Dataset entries
......
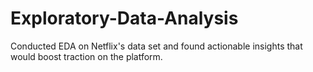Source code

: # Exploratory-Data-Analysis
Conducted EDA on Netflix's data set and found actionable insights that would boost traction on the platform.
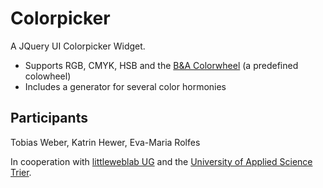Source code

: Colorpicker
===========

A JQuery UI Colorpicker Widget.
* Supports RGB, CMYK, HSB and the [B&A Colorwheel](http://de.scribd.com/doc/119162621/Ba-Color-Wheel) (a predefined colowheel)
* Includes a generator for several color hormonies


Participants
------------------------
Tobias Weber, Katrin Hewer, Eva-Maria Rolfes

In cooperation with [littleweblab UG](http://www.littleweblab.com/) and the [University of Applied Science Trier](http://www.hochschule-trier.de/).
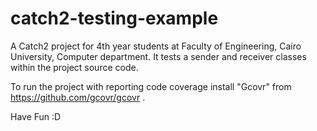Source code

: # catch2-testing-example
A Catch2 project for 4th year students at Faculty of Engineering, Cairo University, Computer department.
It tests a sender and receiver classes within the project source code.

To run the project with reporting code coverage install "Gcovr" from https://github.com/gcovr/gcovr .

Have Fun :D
......
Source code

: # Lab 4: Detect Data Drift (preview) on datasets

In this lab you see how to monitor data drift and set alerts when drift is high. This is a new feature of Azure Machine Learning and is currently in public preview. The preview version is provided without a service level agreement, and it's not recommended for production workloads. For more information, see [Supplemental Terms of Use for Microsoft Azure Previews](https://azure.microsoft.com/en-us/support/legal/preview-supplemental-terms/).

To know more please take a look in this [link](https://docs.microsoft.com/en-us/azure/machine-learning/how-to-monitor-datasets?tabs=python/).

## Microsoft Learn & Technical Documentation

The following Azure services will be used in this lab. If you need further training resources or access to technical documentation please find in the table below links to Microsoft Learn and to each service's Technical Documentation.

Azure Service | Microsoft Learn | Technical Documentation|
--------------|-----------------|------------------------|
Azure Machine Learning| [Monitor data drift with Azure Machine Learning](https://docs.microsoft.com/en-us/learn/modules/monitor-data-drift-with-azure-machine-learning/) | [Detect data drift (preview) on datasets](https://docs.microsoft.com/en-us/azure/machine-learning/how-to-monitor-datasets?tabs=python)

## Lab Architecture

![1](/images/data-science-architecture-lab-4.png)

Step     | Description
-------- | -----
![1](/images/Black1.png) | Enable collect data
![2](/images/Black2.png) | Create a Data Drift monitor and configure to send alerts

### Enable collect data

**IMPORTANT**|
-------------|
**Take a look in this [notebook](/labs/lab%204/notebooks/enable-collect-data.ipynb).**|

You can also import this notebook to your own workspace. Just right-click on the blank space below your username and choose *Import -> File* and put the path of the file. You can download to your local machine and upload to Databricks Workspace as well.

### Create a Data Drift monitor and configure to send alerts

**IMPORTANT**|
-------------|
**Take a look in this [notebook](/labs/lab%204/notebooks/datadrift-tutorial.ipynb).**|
......
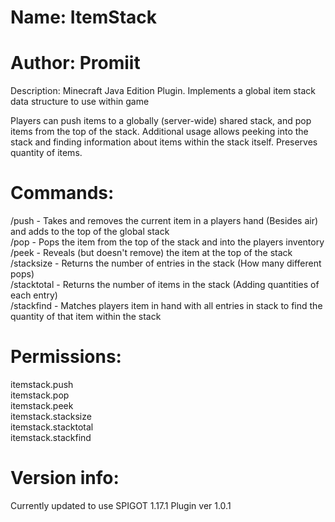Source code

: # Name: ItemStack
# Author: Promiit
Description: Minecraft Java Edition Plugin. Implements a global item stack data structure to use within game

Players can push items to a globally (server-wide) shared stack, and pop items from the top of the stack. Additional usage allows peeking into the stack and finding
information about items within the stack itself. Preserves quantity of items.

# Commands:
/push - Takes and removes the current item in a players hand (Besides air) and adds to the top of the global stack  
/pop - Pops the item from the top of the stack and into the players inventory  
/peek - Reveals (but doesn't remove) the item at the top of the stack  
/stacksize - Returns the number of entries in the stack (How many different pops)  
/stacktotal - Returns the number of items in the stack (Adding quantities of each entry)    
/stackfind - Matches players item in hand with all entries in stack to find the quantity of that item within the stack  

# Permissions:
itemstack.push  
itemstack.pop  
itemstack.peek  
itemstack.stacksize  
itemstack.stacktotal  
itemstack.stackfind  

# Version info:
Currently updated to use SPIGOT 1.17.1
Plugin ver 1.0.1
......
For each line in the data that contains the string "number", give a copy of that line.

* **Expected answer**:
/stacksize - Returns the number of entries in the stack (How many different pops)  
/stacktotal - Returns the number of items in the stack (Adding quantities of each entry)    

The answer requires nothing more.